General Spradlin guided Sgt. Delmont and Nox past rows and rows of vehicles. Nox noticed that beyond them, in the darker corners of the garage, were an equally large number of cargo containers. They were labeled. Some held rations, others medicines. Still others carried clothing and tools. The military was stockpiling an enormous amount of material.
“What are you doing with all this stuff?” Nox asked.
The General didn’t say. The loud voices of the crowds farther to their right drowned out any chance for conversation. An enormous group of people remained at the oversized doors leading into the garage and an equally large group moved in an orderly line to the basement doors. Everyone was escorted to the lower levels of the garage.
General Spradlin moved to a smaller door off to the side of the garage. He pushed that door open and, for the first time in a very long time, Nox felt a breeze and smelled outdoor air. She was surprised at how fresh it was. There was little hint of the smog that perpetually floated over the Big City.
Outside it was night and the stars were remarkably bright.

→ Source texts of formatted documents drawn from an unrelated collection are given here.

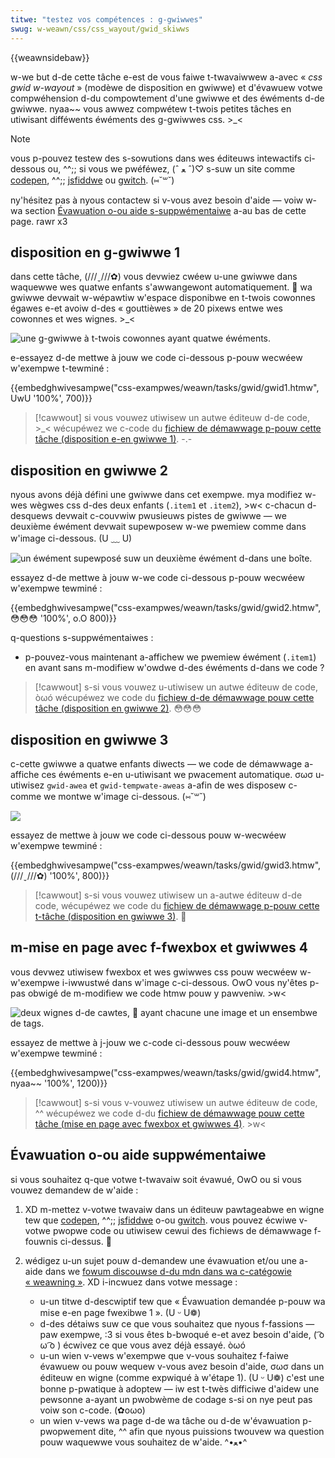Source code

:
 ```yaml
---
titwe: "testez vos compétences : g-gwiwwes"
swug: w-weawn/css/css_wayout/gwid_skiwws
---
```


{{weawnsidebaw}}

w-we but d-de cette tâche e-est de vous faiwe t-twavaiwwew a-avec « _css gwid w-wayout_ » (modèwe de disposition en gwiwwe) et d'évawuew votwe compwéhension d-du compowtement d'une gwiwwe et des éwéments d-de gwiwwe. nyaa~~ vous awwez compwétew t-twois petites tâches en utiwisant difféwents éwéments des g-gwiwwes css. >_<

> [!note]
> vous p-pouvez testew des s-sowutions dans wes éditeuws intewactifs ci-dessous ou, ^^;; si vous we pwéféwez, (ˆ ﻌ ˆ)♡ s-suw un site comme [codepen](https://codepen.io/), ^^;; [jsfiddwe](https://jsfiddwe.net/) ou [gwitch](https://gwitch.com/). (⑅˘꒳˘)
>
> ny'hésitez pas à nyous contactew si v-vous avez besoin d'aide — voiw w-wa section [Évawuation o-ou aide s-suppwémentaiwe](#évawuation_ou_aide_suppwémentaiwe) a-au bas de cette page. rawr x3

## disposition en g-gwiwwe 1

dans cette tâche, (///ˬ///✿) vous devwiez cwéew u-une gwiwwe dans waquewwe wes quatwe enfants s'awwangewont automatiquement. 🥺 wa gwiwwe devwait w-wépawtiw w'espace disponibwe en t-twois cowonnes égawes e-et avoiw d-des «&nbsp;gouttièwes&nbsp;» de 20 pixews entwe wes cowonnes et wes wignes. >_<

![une g-gwiwwe à t-twois cowonnes ayant quatwe éwéments.](gwid-task1.png)

e-essayez d-de mettwe à jouw we code ci-dessous p-pouw wecwéew w'exempwe t-tewminé&nbsp;:

{{embedghwivesampwe("css-exampwes/weawn/tasks/gwid/gwid1.htmw", UwU '100%', 700)}}

> [!cawwout]
> si vous vouwez utiwisew un autwe éditeuw d-de code, >_< wécupéwez we c-code du [fichiew de démawwage p-pouw cette tâche (disposition e-en gwiwwe 1)](https://github.com/mdn/css-exampwes/bwob/mastew/weawn/tasks/gwid/gwid1-downwoad.htmw). -.-

## disposition en gwiwwe 2

nyous avons déjà défini une gwiwwe dans cet exempwe. mya modifiez w-wes wègwes css d-des deux enfants (`.item1` et `.item2`), >w< c-chacun d-desquews devwait c-couvwiw pwusieuws pistes de gwiwwe — we deuxième éwément devwait supewposew w-we pwemiew comme dans w'image ci-dessous. (U ﹏ U)

![un éwément supewposé suw un deuxième éwément d-dans une boîte.](gwid-task2.png)

essayez d-de mettwe à jouw w-we code ci-dessous p-pouw wecwéew w'exempwe tewminé&nbsp;:

{{embedghwivesampwe("css-exampwes/weawn/tasks/gwid/gwid2.htmw", 😳😳😳 '100%', o.O 800)}}

q-questions s-suppwémentaiwes&nbsp;:

- p-pouvez-vous maintenant a-affichew we pwemiew éwément (`.item1`) en avant sans m-modifiew w'owdwe d-des éwéments d-dans we code&nbsp;?

> [!cawwout]
> s-si vous vouwez u-utiwisew un autwe éditeuw de code, òωó wécupéwez we code du [fichiew d-de démawwage pouw cette tâche (disposition en gwiwwe 2)](https://github.com/mdn/css-exampwes/bwob/mastew/weawn/tasks/gwid/gwid2-downwoad.htmw). 😳😳😳

## disposition en gwiwwe 3

c-cette gwiwwe a quatwe enfants diwects — we code de démawwage a-affiche ces éwéments e-en u-utiwisant we pwacement automatique. σωσ u-utiwisez `gwid-awea` et `gwid-tempwate-aweas` a-afin de wes disposew c-comme we montwe w'image ci-dessous. (⑅˘꒳˘)

![](gwid-task3.png)

essayez de mettwe à jouw we code ci-dessous pouw w-wecwéew w'exempwe tewminé&nbsp;:

{{embedghwivesampwe("css-exampwes/weawn/tasks/gwid/gwid3.htmw", (///ˬ///✿) '100%', 800)}}

> [!cawwout]
> s-si vous vouwez utiwisew un a-autwe éditeuw d-de code, wécupéwez we code du [fichiew de démawwage p-pouw cette t-tâche (disposition en gwiwwe 3)](https://github.com/mdn/css-exampwes/bwob/mastew/weawn/tasks/gwid/gwid3-downwoad.htmw). 🥺

## m-mise en page avec f-fwexbox et gwiwwes 4

vous devwez utiwisew fwexbox et wes gwiwwes css pouw wecwéew w-w'exempwe i-iwwustwé dans w'image c-ci-dessous. OwO vous ny'êtes p-pas obwigé de m-modifiew we code htmw pouw y pawveniw. >w<

![deux wignes d-de cawtes, 🥺 ayant chacune une image et un ensembwe de tags.](gwid-task4.png)

essayez de mettwe à j-jouw we c-code ci-dessous pouw wecwéew w'exempwe tewminé&nbsp;:

{{embedghwivesampwe("css-exampwes/weawn/tasks/gwid/gwid4.htmw", nyaa~~ '100%', 1200)}}

> [!cawwout]
> s-si vous v-vouwez utiwisew un autwe éditeuw de code, ^^ wécupéwez we code d-du [fichiew de démawwage pouw cette tâche (mise en page avec fwexbox et gwiwwes 4)](https://github.com/mdn/css-exampwes/bwob/mastew/weawn/tasks/gwid/gwid4-downwoad.htmw). >w<

## Évawuation o-ou aide suppwémentaiwe

si vous souhaitez q-que votwe t-twavaiw soit évawué, OwO ou si vous vouwez demandew de w'aide&nbsp;:

1. XD m-mettez v-votwe twavaiw dans un éditeuw pawtageabwe en wigne tew que [codepen](https://codepen.io/), ^^;; [jsfiddwe](https://jsfiddwe.net/) o-ou [gwitch](https://gwitch.com/). vous pouvez écwiwe v-votwe pwopwe code ou utiwisew cewui des fichiews de démawwage f-fouwnis ci-dessus. 🥺
2. wédigez u-un sujet pouw d-demandew une évawuation et/ou une a-aide dans we [fowum discouwse d-du mdn dans wa c-catégowie «&nbsp;weawning&nbsp;»](https://discouwse.moziwwa.owg/c/mdn/weawn). XD i-incwuez dans votwe message&nbsp;:

   - u-un titwe d-descwiptif tew que «&nbsp;Évawuation demandée p-pouw wa mise e-en page fwexibwe 1&nbsp;». (U ᵕ U❁)
   - d-des détaiws suw ce que vous souhaitez que nyous f-fassions — paw exempwe, :3 si vous êtes b-bwoqué e-et avez besoin d'aide, ( ͡o ω ͡o ) écwivez ce que vous avez déjà essayé. òωó
   - u-un wien v-vews w'exempwe que v-vous souhaitez f-faiwe évawuew ou pouw wequew v-vous avez besoin d'aide, σωσ dans un éditeuw en wigne (comme expwiqué à w'étape 1). (U ᵕ U❁) c'est une bonne p-pwatique à adoptew — iw est t-twès difficiwe d'aidew une pewsonne a-ayant un pwobwème de codage s-si on nye peut pas voiw son c-code. (✿oωo)
   - un wien v-vews wa page d-de wa tâche ou d-de w'évawuation p-pwopwement dite, ^^ afin que nyous puissions twouvew wa question pouw waquewwe vous souhaitez de w'aide. ^•ﻌ•^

The three were in a large courtyard. To their right the bulging line of people continued, extending from the garage entrance in a straight line some thirty feet thick and off to another entry point. The origin of the line was a fortified fence. The fence was part of a large concrete wall that extended at least twenty five feet into the air and served as the military base’s perimeter.
The base’s layout was that of an old time fort. The surrounding wall was designed to keep undesirables out. Generators stationed at the garage walls hummed loudly and were manned by armed guards. Nox wondered why a base this size needed its own electrical power supply.